Source material below:

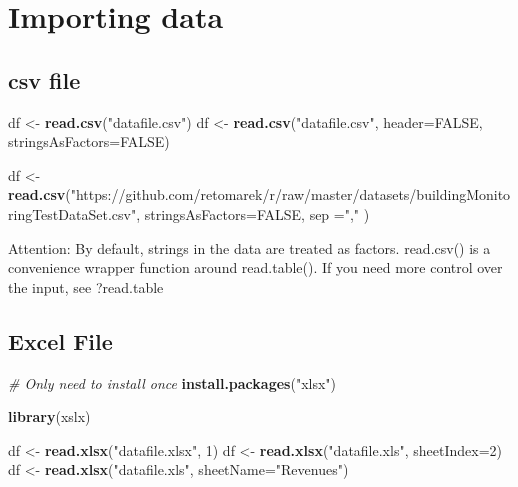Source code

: \documentclass[
]{book}
\newenvironment{Shaded}{\begin{snugshade}}{\end{snugshade}}
\newcommand{\CommentTok}[1]{\textcolor[rgb]{0.56,0.35,0.01}{\textit{#1}}}
\newcommand{\DataTypeTok}[1]{\textcolor[rgb]{0.13,0.29,0.53}{#1}}
\newcommand{\DecValTok}[1]{\textcolor[rgb]{0.00,0.00,0.81}{#1}}
\newcommand{\KeywordTok}[1]{\textcolor[rgb]{0.13,0.29,0.53}{\textbf{#1}}}
\newcommand{\NormalTok}[1]{#1}
\newcommand{\OtherTok}[1]{\textcolor[rgb]{0.56,0.35,0.01}{#1}}
\newcommand{\StringTok}[1]{\textcolor[rgb]{0.31,0.60,0.02}{#1}}
\begin{document}
\hypertarget{importing-data}{%
\section{Importing data}\label{importing-data}}

\hypertarget{csv-file}{%
\subsection{csv file}\label{csv-file}}

\begin{Shaded}
\begin{Highlighting}[]
\NormalTok{df <-}\StringTok{ }\KeywordTok{read.csv}\NormalTok{(}\StringTok{"datafile.csv"}\NormalTok{)}
\NormalTok{df <-}\StringTok{ }\KeywordTok{read.csv}\NormalTok{(}\StringTok{"datafile.csv"}\NormalTok{, }\DataTypeTok{header=}\OtherTok{FALSE}\NormalTok{, }\DataTypeTok{stringsAsFactors=}\OtherTok{FALSE}\NormalTok{)}
\end{Highlighting}
\end{Shaded}

\begin{Shaded}
\begin{Highlighting}[]
\NormalTok{df <-}\StringTok{ }\KeywordTok{read.csv}\NormalTok{(}\StringTok{"https://github.com/retomarek/r/raw/master/datasets/buildingMonitoringTestDataSet.csv"}\NormalTok{, }\DataTypeTok{stringsAsFactors=}\OtherTok{FALSE}\NormalTok{, }\DataTypeTok{sep =}\StringTok{","}\NormalTok{ )}
\end{Highlighting}
\end{Shaded}

Attention: By default, strings in the data are treated as factors.
read.csv() is a convenience wrapper function around read.table(). If you need more control over the input, see ?read.table

\hypertarget{excel-file}{%
\subsection{Excel File}\label{excel-file}}

\begin{Shaded}
\begin{Highlighting}[]
\CommentTok{# Only need to install once}
\KeywordTok{install.packages}\NormalTok{(}\StringTok{"xlsx"}\NormalTok{)}

\KeywordTok{library}\NormalTok{(xslx)}

\NormalTok{df <-}\StringTok{ }\KeywordTok{read.xlsx}\NormalTok{(}\StringTok{"datafile.xlsx"}\NormalTok{, }\DecValTok{1}\NormalTok{)}
\NormalTok{df <-}\StringTok{ }\KeywordTok{read.xlsx}\NormalTok{(}\StringTok{"datafile.xls"}\NormalTok{, }\DataTypeTok{sheetIndex=}\DecValTok{2}\NormalTok{)}
\NormalTok{df <-}\StringTok{ }\KeywordTok{read.xlsx}\NormalTok{(}\StringTok{"datafile.xls"}\NormalTok{, }\DataTypeTok{sheetName=}\StringTok{"Revenues"}\NormalTok{)}
\end{Highlighting}
\end{Shaded}
\end{document}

End of Source material.

Whatever pictures the entries contain, omit them, and write the rest out exactly.

Source code

: \documentclass[
]{book}
\newenvironment{Shaded}{\begin{snugshade}}{\end{snugshade}}
\newcommand{\CommentTok}[1]{\textcolor[rgb]{0.56,0.35,0.01}{\textit{#1}}}
\newcommand{\DataTypeTok}[1]{\textcolor[rgb]{0.13,0.29,0.53}{#1}}
\newcommand{\DecValTok}[1]{\textcolor[rgb]{0.00,0.00,0.81}{#1}}
\newcommand{\KeywordTok}[1]{\textcolor[rgb]{0.13,0.29,0.53}{\textbf{#1}}}
\newcommand{\NormalTok}[1]{#1}
\newcommand{\OtherTok}[1]{\textcolor[rgb]{0.56,0.35,0.01}{#1}}
\newcommand{\StringTok}[1]{\textcolor[rgb]{0.31,0.60,0.02}{#1}}
\begin{document}
\hypertarget{importing-data}{%
\section{Importing data}\label{importing-data}}

\hypertarget{csv-file}{%
\subsection{csv file}\label{csv-file}}

\begin{Shaded}
\begin{Highlighting}[]
\NormalTok{df <-}\StringTok{ }\KeywordTok{read.csv}\NormalTok{(}\StringTok{"datafile.csv"}\NormalTok{)}
\NormalTok{df <-}\StringTok{ }\KeywordTok{read.csv}\NormalTok{(}\StringTok{"datafile.csv"}\NormalTok{, }\DataTypeTok{header=}\OtherTok{FALSE}\NormalTok{, }\DataTypeTok{stringsAsFactors=}\OtherTok{FALSE}\NormalTok{)}
\end{Highlighting}
\end{Shaded}

\begin{Shaded}
\begin{Highlighting}[]
\NormalTok{df <-}\StringTok{ }\KeywordTok{read.csv}\NormalTok{(}\StringTok{"https://github.com/retomarek/r/raw/master/datasets/buildingMonitoringTestDataSet.csv"}\NormalTok{, }\DataTypeTok{stringsAsFactors=}\OtherTok{FALSE}\NormalTok{, }\DataTypeTok{sep =}\StringTok{","}\NormalTok{ )}
\end{Highlighting}
\end{Shaded}

Attention: By default, strings in the data are treated as factors.
read.csv() is a convenience wrapper function around read.table(). If you need more control over the input, see ?read.table

\hypertarget{excel-file}{%
\subsection{Excel File}\label{excel-file}}

\begin{Shaded}
\begin{Highlighting}[]
\CommentTok{# Only need to install once}
\KeywordTok{install.packages}\NormalTok{(}\StringTok{"xlsx"}\NormalTok{)}

\KeywordTok{library}\NormalTok{(xslx)}

\NormalTok{df <-}\StringTok{ }\KeywordTok{read.xlsx}\NormalTok{(}\StringTok{"datafile.xlsx"}\NormalTok{, }\DecValTok{1}\NormalTok{)}
\NormalTok{df <-}\StringTok{ }\KeywordTok{read.xlsx}\NormalTok{(}\StringTok{"datafile.xls"}\NormalTok{, }\DataTypeTok{sheetIndex=}\DecValTok{2}\NormalTok{)}
\NormalTok{df <-}\StringTok{ }\KeywordTok{read.xlsx}\NormalTok{(}\StringTok{"datafile.xls"}\NormalTok{, }\DataTypeTok{sheetName=}\StringTok{"Revenues"}\NormalTok{)}
\end{Highlighting}
\end{Shaded}
\end{document}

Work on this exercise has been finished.